A number of politicians have petitioned the Supreme Court seeking the judiciary’s intervention against the caretaker government’s move to deport illegal foreign nationals, including Afghans.
Islamabad issued an ultimatum in early October to 1.7 million Afghans it says were living illegally in Pakistan: leave by November 1 or face arrest and expulsion.
Pakistan Peoples Party’s (PPP) Farhatullah Babar, Jamaat-e-Islami’s Senator Mushtaq Ahmed, National Democratic Movement’s (NDM) Mohsin Dawar, and others have filed a plea in the top court, urging it to invoke Article 184(3) — suo motu.

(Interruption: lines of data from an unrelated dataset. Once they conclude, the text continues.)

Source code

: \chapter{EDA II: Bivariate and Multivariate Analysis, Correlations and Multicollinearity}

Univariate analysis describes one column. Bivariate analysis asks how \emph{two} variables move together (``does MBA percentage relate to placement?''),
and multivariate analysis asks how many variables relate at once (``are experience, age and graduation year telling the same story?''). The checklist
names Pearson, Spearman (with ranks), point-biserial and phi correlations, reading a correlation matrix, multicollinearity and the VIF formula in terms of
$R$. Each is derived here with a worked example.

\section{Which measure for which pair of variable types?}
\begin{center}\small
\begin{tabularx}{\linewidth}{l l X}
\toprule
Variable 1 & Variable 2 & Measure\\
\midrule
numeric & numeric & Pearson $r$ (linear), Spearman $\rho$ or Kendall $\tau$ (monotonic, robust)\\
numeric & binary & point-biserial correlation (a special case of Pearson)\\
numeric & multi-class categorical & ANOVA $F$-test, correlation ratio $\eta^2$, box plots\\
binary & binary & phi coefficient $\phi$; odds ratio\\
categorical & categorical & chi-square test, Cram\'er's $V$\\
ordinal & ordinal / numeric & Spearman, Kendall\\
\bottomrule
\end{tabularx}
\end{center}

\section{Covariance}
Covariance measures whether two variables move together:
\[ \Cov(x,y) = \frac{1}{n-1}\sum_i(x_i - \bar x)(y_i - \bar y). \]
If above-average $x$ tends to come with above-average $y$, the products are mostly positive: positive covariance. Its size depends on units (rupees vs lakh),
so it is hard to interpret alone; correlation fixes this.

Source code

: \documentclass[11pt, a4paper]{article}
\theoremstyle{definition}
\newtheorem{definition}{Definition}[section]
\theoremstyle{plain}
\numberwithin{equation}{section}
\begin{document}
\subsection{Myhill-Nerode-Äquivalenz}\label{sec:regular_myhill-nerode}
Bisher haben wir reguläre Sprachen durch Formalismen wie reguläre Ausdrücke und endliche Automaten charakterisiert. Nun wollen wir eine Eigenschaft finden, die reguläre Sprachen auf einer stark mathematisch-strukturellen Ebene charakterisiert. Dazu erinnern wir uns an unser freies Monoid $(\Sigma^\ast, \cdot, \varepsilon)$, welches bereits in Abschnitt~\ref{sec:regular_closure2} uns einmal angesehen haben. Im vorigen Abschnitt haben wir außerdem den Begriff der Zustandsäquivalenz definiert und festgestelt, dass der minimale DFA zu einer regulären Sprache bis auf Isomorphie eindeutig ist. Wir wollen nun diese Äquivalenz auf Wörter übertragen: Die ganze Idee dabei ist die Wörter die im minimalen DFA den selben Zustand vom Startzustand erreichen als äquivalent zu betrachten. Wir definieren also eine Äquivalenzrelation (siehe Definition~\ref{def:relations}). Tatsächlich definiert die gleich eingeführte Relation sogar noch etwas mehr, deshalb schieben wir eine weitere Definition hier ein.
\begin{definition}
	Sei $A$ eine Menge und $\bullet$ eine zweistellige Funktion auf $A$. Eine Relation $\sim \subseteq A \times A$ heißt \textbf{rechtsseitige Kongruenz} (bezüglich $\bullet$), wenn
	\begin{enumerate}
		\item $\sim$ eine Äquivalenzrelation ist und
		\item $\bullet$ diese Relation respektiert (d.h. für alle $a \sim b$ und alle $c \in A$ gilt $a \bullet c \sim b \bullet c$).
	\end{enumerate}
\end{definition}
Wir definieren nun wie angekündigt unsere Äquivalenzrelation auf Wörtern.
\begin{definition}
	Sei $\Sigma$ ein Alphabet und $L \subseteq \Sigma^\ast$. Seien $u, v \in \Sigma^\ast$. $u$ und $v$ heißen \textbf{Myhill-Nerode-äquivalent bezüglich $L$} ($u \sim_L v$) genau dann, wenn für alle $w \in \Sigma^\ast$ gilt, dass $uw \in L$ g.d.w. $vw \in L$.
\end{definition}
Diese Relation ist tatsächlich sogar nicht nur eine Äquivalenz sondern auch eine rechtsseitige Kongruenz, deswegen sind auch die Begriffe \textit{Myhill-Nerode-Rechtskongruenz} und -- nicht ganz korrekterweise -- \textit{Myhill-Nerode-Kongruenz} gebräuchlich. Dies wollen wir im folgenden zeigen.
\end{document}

The federation, Islamabad Capital Territory, all four provinces, United National High Commission for Refugees, and relevant ministries and departments have been made parties to the case.
The petitioners, in their plea, mentioned that the caretakers had launched a mass deportation drive against “illegal immigrants” without providing any robust mechanism for distinguishing refugees, asylum-seekers, and birthright citizens.
“This decision, attributed to the apex committee of the caretaker government, is causing a massive violation of fundamental rights of around 4.4 million persons of Afghan origin who are for the time being in Pakistan,” the plea mentioned.
“It is also leading to a deterioration in the citizen-state relationship of all the 240 million people living in Pakistan; once state officials get accustomed to indiscriminately shoving human beings in containers and throwing them out, there is no limit to where it will end.”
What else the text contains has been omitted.